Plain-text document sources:
──────────

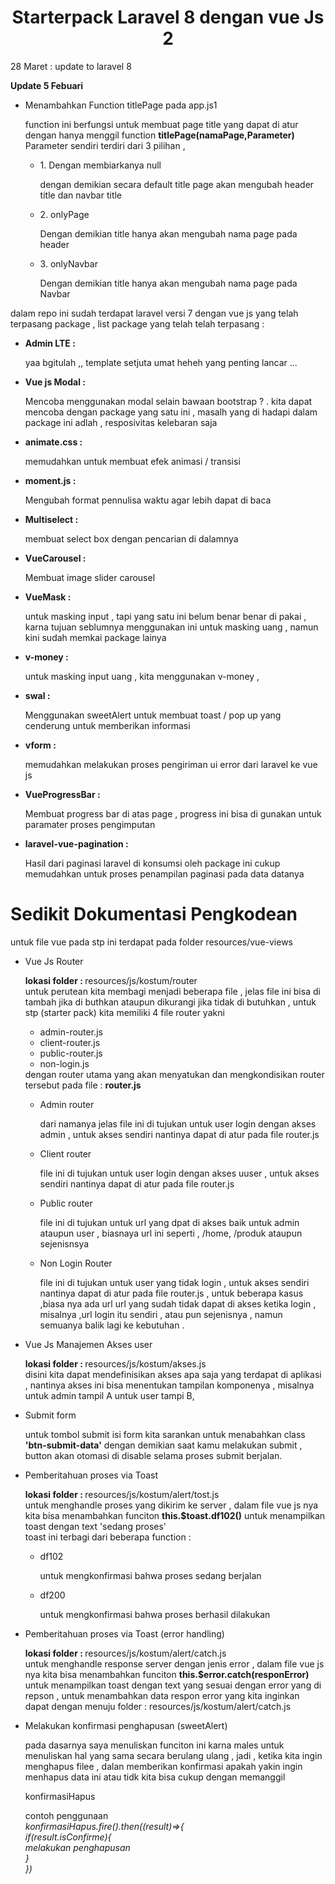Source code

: <h1 style="text-align: center">
	Starterpack Laravel 8 dengan vue Js 2 
</h1>

28 Maret : update to laravel 8


<p>
	<strong>
		Update 5 Febuari 
	</strong>
	<ul>
		<li>
			Menambahkan Function titlePage pada app.js1
		</li>
		<p>
			function ini berfungsi untuk membuat page title yang dapat di atur 
			dengan hanya menggil function <strong>titlePage(namaPage,Parameter)</strong>
			Parameter sendiri terdiri dari 3 pilihan , 
			<ul> 
				<li>1. Dengan membiarkanya null </li>
				<p>
					dengan demikian secara default title page 
					akan mengubah header title dan navbar title
				</p>
				<li>2. onlyPage</li>
				<p>Dengan demikian title hanya akan mengubah nama page pada header</p>
				<li>3. onlyNavbar</li>
				<p>Dengan demikian title hanya akan mengubah nama page pada Navbar</p>
			</ul>
		</p>
	</ul>
</p>

<p>dalam repo ini sudah terdapat laravel versi 7 dengan vue js yang telah terpasang package , list package yang telah telah terpasang : </p>
<ul>
	<li>
		<strong>Admin LTE :</strong>
		<p>
			yaa bgitulah ,, template setjuta umat heheh yang penting lancar ...
		</p>
	</li>
	<li>
		<strong>Vue js Modal :</strong>
		<p>
			Mencoba menggunakan modal selain bawaan bootstrap ? . kita dapat mencoba dengan package yang satu ini , masalh yang di hadapi dalam package ini adlah , resposivitas kelebaran saja 
		</p>
	</li>
	<li>
		<strong>animate.css :</strong>
		<p>
			memudahkan untuk membuat efek animasi /  transisi  
		</p>
	</li>
	<li>
		<strong>moment.js :</strong>
		<p>
			Mengubah format pennulisa waktu agar lebih dapat di baca
		</p>
	</li>
	<li>
		<strong>Multiselect  :</strong>
		<p>
			membuat select box dengan pencarian di dalamnya 
		</p>
	</li>
	<li>
		<strong>VueCarousel  :</strong>
		<p>
			Membuat image slider carousel 
		</p>
	</li>
	<li>
		<strong>VueMask  :</strong>
		<p>
			untuk masking input , tapi yang satu ini belum benar benar di pakai , karna tujuan seblumnya menggunakan ini untuk masking uang , namun kini sudah memkai package lainya
		</p>
	</li>
	<li>
		<strong>v-money  :</strong>
		<p>
			untuk masking input uang , kita menggunakan v-money , 
		</p>
	</li>
	<li>
		<strong>swal  :</strong>
		<p>
			Menggunakan sweetAlert untuk membuat toast /  pop up yang cenderung untuk memberikan informasi 
		</p>
	</li>
	<li>
		<strong>vform  :</strong>
		<p>
			memudahkan melakukan proses pengiriman ui error dari laravel ke vue js 
		</p>
	</li>
	<li>
		<strong>VueProgressBar  :</strong>
		<p>
			Membuat progress bar di atas page , progress ini bisa di gunakan untuk paramater proses pengimputan
		</p>
	</li>
	<li>
		<strong>laravel-vue-pagination  :</strong>
		<p>
			Hasil dari paginasi laravel di konsumsi oleh package ini  cukup memudahkan untuk proses penampilan paginasi pada data datanya 
		</p>
	</li>
</ul>

<h1>Sedikit Dokumentasi Pengkodean </h1>
<p> untuk file vue pada stp ini terdapat pada folder </strong>resources/vue-views<br></p>
<ul>
	<li>Vue Js Router</li>
	<p>
		<strong>lokasi folder :  </strong>resources/js/kostum/router<br>
		untuk perutean kita membagi menjadi beberapa file , jelas file ini bisa di tambah jika di buthkan ataupun dikurangi jika tidak di butuhkan , untuk stp (starter pack) kita memiliki 4 file router yakni
		<ul>
			<li>admin-router.js</li>
			<li>client-router.js</li>
			<li>public-router.js</li>
			<li>non-login.js</li>
		</ul>
		dengan router utama yang akan menyatukan dan mengkondisikan router tersebut pada file :  <strong>router.js</strong>
		<ul> 
			<li>Admin router
				<p>
					dari namanya jelas file ini  di tujukan untuk user login dengan akses admin , untuk akses sendiri nantinya dapat di atur pada file router.js
				</p>
			</li> 
			<li>Client router
				<p>
					file ini  di tujukan untuk user login dengan akses uuser , untuk akses sendiri nantinya dapat di atur pada file router.js
				</p>
			</li> 
			<li>Public router
				<p>
					file ini  di tujukan untuk url yang dpat di akses baik untuk admin ataupun user , biasnaya url ini seperti , /home, /produk ataupun sejenisnsya 
				</p>
			</li> 
			<li>Non Login Router
				<p>
					file ini  di tujukan untuk user yang tidak login , untuk akses sendiri nantinya dapat di atur pada file router.js , untuk beberapa kasus ,biasa nya ada url url yang sudah tidak dapat di akses ketika login , misalnya ,url login itu sendiri , atau pun sejenisnya , namun semuanya balik lagi ke kebutuhan .
				</p>
			</li> 
		</ul>
	</p>
	<li>Vue Js Manajemen Akses user</li>
	<p>
		<strong>lokasi folder :  </strong>resources/js/kostum/akses.js<br>
		disini kita dapat mendefinisikan akses apa saja yang terdapat di aplikasi , nantinya akses ini bisa menentukan tampilan komponenya , misalnya untuk admin tampil A untuk user tampi B,
	</p>
	<li>Submit form </li>
	<p>
		untuk tombol submit isi form kita sarankan untuk menabahkan class <strong>'btn-submit-data'</strong> dengan demikian saat kamu melakukan submit , button akan otomasi di disable selama proses submit berjalan.
	</p>
	<li>Pemberitahuan proses via Toast </li>
	<p>
		<strong>lokasi folder :  </strong>resources/js/kostum/alert/tost.js<br>
		untuk menghandle proses yang dikirim ke server , dalam file vue js nya kita bisa menambahkan funciton 
		<strong>this.$toast.df102()</strong> untuk menampilkan toast dengan text 'sedang proses' <br>
		toast ini terbagi dari beberapa function : 
		<ul>
			<li>df102</li>
			<p>untuk mengkonfirmasi bahwa proses sedang berjalan</p>
			<li>df200</li>
			<p>untuk mengkonfirmasi bahwa proses berhasil dilakukan</p>
		</ul>
	</p>
	<li>Pemberitahuan proses via Toast (error handling) </li>
	<p>
		<strong>lokasi folder :  </strong>resources/js/kostum/alert/catch.js<br>
		untuk menghandle response server dengan jenis error  , dalam file vue js nya kita bisa menambahkan funciton 
		<strong>this.$error.catch(responError)</strong> untuk menampilkan toast dengan text yang sesuai dengan error yang di repson , untuk menambahkan data respon error yang kita inginkan dapat dengan menuju folder  : </strong>resources/js/kostum/alert/catch.js<br>
	</p>
	<li>Melakukan konfirmasi penghapusan (sweetAlert)</li>
	<p>
		pada dasarnya saya menuliskan funciton ini karna males untuk menuliskan hal yang sama secara berulang ulang , jadi , ketika kita ingin menghapus filee , dalan memberikan konfirmasi apakah yakin ingin menhapus data ini atau tidk kita bisa cukup dengan memanggil 
		<p>konfirmasiHapus</p>
		contoh penggunaan <br>
		<i>
			konfirmasiHapus.fire().then((result)=>{ <br>
				if(result.isConfirme){ <br>
				melakukan penghapusan <br>
				}<br>
			})<br>
		</i>
	</p>

</ul>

──────────

__WORK ITEM__:
Every line of the data above should be repeated exactly. Omit the pictures.

__ANSWER SPACE__:
Source code

: <h1 style="text-align: center">
	Starterpack Laravel 8 dengan vue Js 2 
</h1>

28 Maret : update to laravel 8


<p>
	<strong>
		Update 5 Febuari 
	</strong>
	<ul>
		<li>
			Menambahkan Function titlePage pada app.js1
		</li>
		<p>
			function ini berfungsi untuk membuat page title yang dapat di atur 
			dengan hanya menggil function <strong>titlePage(namaPage,Parameter)</strong>
			Parameter sendiri terdiri dari 3 pilihan , 
			<ul> 
				<li>1. Dengan membiarkanya null </li>
				<p>
					dengan demikian secara default title page 
					akan mengubah header title dan navbar title
				</p>
				<li>2. onlyPage</li>
				<p>Dengan demikian title hanya akan mengubah nama page pada header</p>
				<li>3. onlyNavbar</li>
				<p>Dengan demikian title hanya akan mengubah nama page pada Navbar</p>
			</ul>
		</p>
	</ul>
</p>

<p>dalam repo ini sudah terdapat laravel versi 7 dengan vue js yang telah terpasang package , list package yang telah telah terpasang : </p>
<ul>
	<li>
		<strong>Admin LTE :</strong>
		<p>
			yaa bgitulah ,, template setjuta umat heheh yang penting lancar ...
		</p>
	</li>
	<li>
		<strong>Vue js Modal :</strong>
		<p>
			Mencoba menggunakan modal selain bawaan bootstrap ? . kita dapat mencoba dengan package yang satu ini , masalh yang di hadapi dalam package ini adlah , resposivitas kelebaran saja 
		</p>
	</li>
	<li>
		<strong>animate.css :</strong>
		<p>
			memudahkan untuk membuat efek animasi /  transisi  
		</p>
	</li>
	<li>
		<strong>moment.js :</strong>
		<p>
			Mengubah format pennulisa waktu agar lebih dapat di baca
		</p>
	</li>
	<li>
		<strong>Multiselect  :</strong>
		<p>
			membuat select box dengan pencarian di dalamnya 
		</p>
	</li>
	<li>
		<strong>VueCarousel  :</strong>
		<p>
			Membuat image slider carousel 
		</p>
	</li>
	<li>
		<strong>VueMask  :</strong>
		<p>
			untuk masking input , tapi yang satu ini belum benar benar di pakai , karna tujuan seblumnya menggunakan ini untuk masking uang , namun kini sudah memkai package lainya
		</p>
	</li>
	<li>
		<strong>v-money  :</strong>
		<p>
			untuk masking input uang , kita menggunakan v-money , 
		</p>
	</li>
	<li>
		<strong>swal  :</strong>
		<p>
			Menggunakan sweetAlert untuk membuat toast /  pop up yang cenderung untuk memberikan informasi 
		</p>
	</li>
	<li>
		<strong>vform  :</strong>
		<p>
			memudahkan melakukan proses pengiriman ui error dari laravel ke vue js 
		</p>
	</li>
	<li>
		<strong>VueProgressBar  :</strong>
		<p>
			Membuat progress bar di atas page , progress ini bisa di gunakan untuk paramater proses pengimputan
		</p>
	</li>
	<li>
		<strong>laravel-vue-pagination  :</strong>
		<p>
			Hasil dari paginasi laravel di konsumsi oleh package ini  cukup memudahkan untuk proses penampilan paginasi pada data datanya 
		</p>
	</li>
</ul>

<h1>Sedikit Dokumentasi Pengkodean </h1>
<p> untuk file vue pada stp ini terdapat pada folder </strong>resources/vue-views<br></p>
<ul>
	<li>Vue Js Router</li>
	<p>
		<strong>lokasi folder :  </strong>resources/js/kostum/router<br>
		untuk perutean kita membagi menjadi beberapa file , jelas file ini bisa di tambah jika di buthkan ataupun dikurangi jika tidak di butuhkan , untuk stp (starter pack) kita memiliki 4 file router yakni
		<ul>
			<li>admin-router.js</li>
			<li>client-router.js</li>
			<li>public-router.js</li>
			<li>non-login.js</li>
		</ul>
		dengan router utama yang akan menyatukan dan mengkondisikan router tersebut pada file :  <strong>router.js</strong>
		<ul> 
			<li>Admin router
				<p>
					dari namanya jelas file ini  di tujukan untuk user login dengan akses admin , untuk akses sendiri nantinya dapat di atur pada file router.js
				</p>
			</li> 
			<li>Client router
				<p>
					file ini  di tujukan untuk user login dengan akses uuser , untuk akses sendiri nantinya dapat di atur pada file router.js
				</p>
			</li> 
			<li>Public router
				<p>
					file ini  di tujukan untuk url yang dpat di akses baik untuk admin ataupun user , biasnaya url ini seperti , /home, /produk ataupun sejenisnsya 
				</p>
			</li> 
			<li>Non Login Router
				<p>
					file ini  di tujukan untuk user yang tidak login , untuk akses sendiri nantinya dapat di atur pada file router.js , untuk beberapa kasus ,biasa nya ada url url yang sudah tidak dapat di akses ketika login , misalnya ,url login itu sendiri , atau pun sejenisnya , namun semuanya balik lagi ke kebutuhan .
				</p>
			</li> 
		</ul>
	</p>
	<li>Vue Js Manajemen Akses user</li>
	<p>
		<strong>lokasi folder :  </strong>resources/js/kostum/akses.js<br>
		disini kita dapat mendefinisikan akses apa saja yang terdapat di aplikasi , nantinya akses ini bisa menentukan tampilan komponenya , misalnya untuk admin tampil A untuk user tampi B,
	</p>
	<li>Submit form </li>
	<p>
		untuk tombol submit isi form kita sarankan untuk menabahkan class <strong>'btn-submit-data'</strong> dengan demikian saat kamu melakukan submit , button akan otomasi di disable selama proses submit berjalan.
	</p>
	<li>Pemberitahuan proses via Toast </li>
	<p>
		<strong>lokasi folder :  </strong>resources/js/kostum/alert/tost.js<br>
		untuk menghandle proses yang dikirim ke server , dalam file vue js nya kita bisa menambahkan funciton 
		<strong>this.$toast.df102()</strong> untuk menampilkan toast dengan text 'sedang proses' <br>
		toast ini terbagi dari beberapa function : 
		<ul>
			<li>df102</li>
			<p>untuk mengkonfirmasi bahwa proses sedang berjalan</p>
			<li>df200</li>
			<p>untuk mengkonfirmasi bahwa proses berhasil dilakukan</p>
		</ul>
	</p>
	<li>Pemberitahuan proses via Toast (error handling) </li>
	<p>
		<strong>lokasi folder :  </strong>resources/js/kostum/alert/catch.js<br>
		untuk menghandle response server dengan jenis error  , dalam file vue js nya kita bisa menambahkan funciton 
		<strong>this.$error.catch(responError)</strong> untuk menampilkan toast dengan text yang sesuai dengan error yang di repson , untuk menambahkan data respon error yang kita inginkan dapat dengan menuju folder  : </strong>resources/js/kostum/alert/catch.js<br>
	</p>
	<li>Melakukan konfirmasi penghapusan (sweetAlert)</li>
	<p>
		pada dasarnya saya menuliskan funciton ini karna males untuk menuliskan hal yang sama secara berulang ulang , jadi , ketika kita ingin menghapus filee , dalan memberikan konfirmasi apakah yakin ingin menhapus data ini atau tidk kita bisa cukup dengan memanggil 
		<p>konfirmasiHapus</p>
		contoh penggunaan <br>
		<i>
			konfirmasiHapus.fire().then((result)=>{ <br>
				if(result.isConfirme){ <br>
				melakukan penghapusan <br>
				}<br>
			})<br>
		</i>
	</p>

</ul>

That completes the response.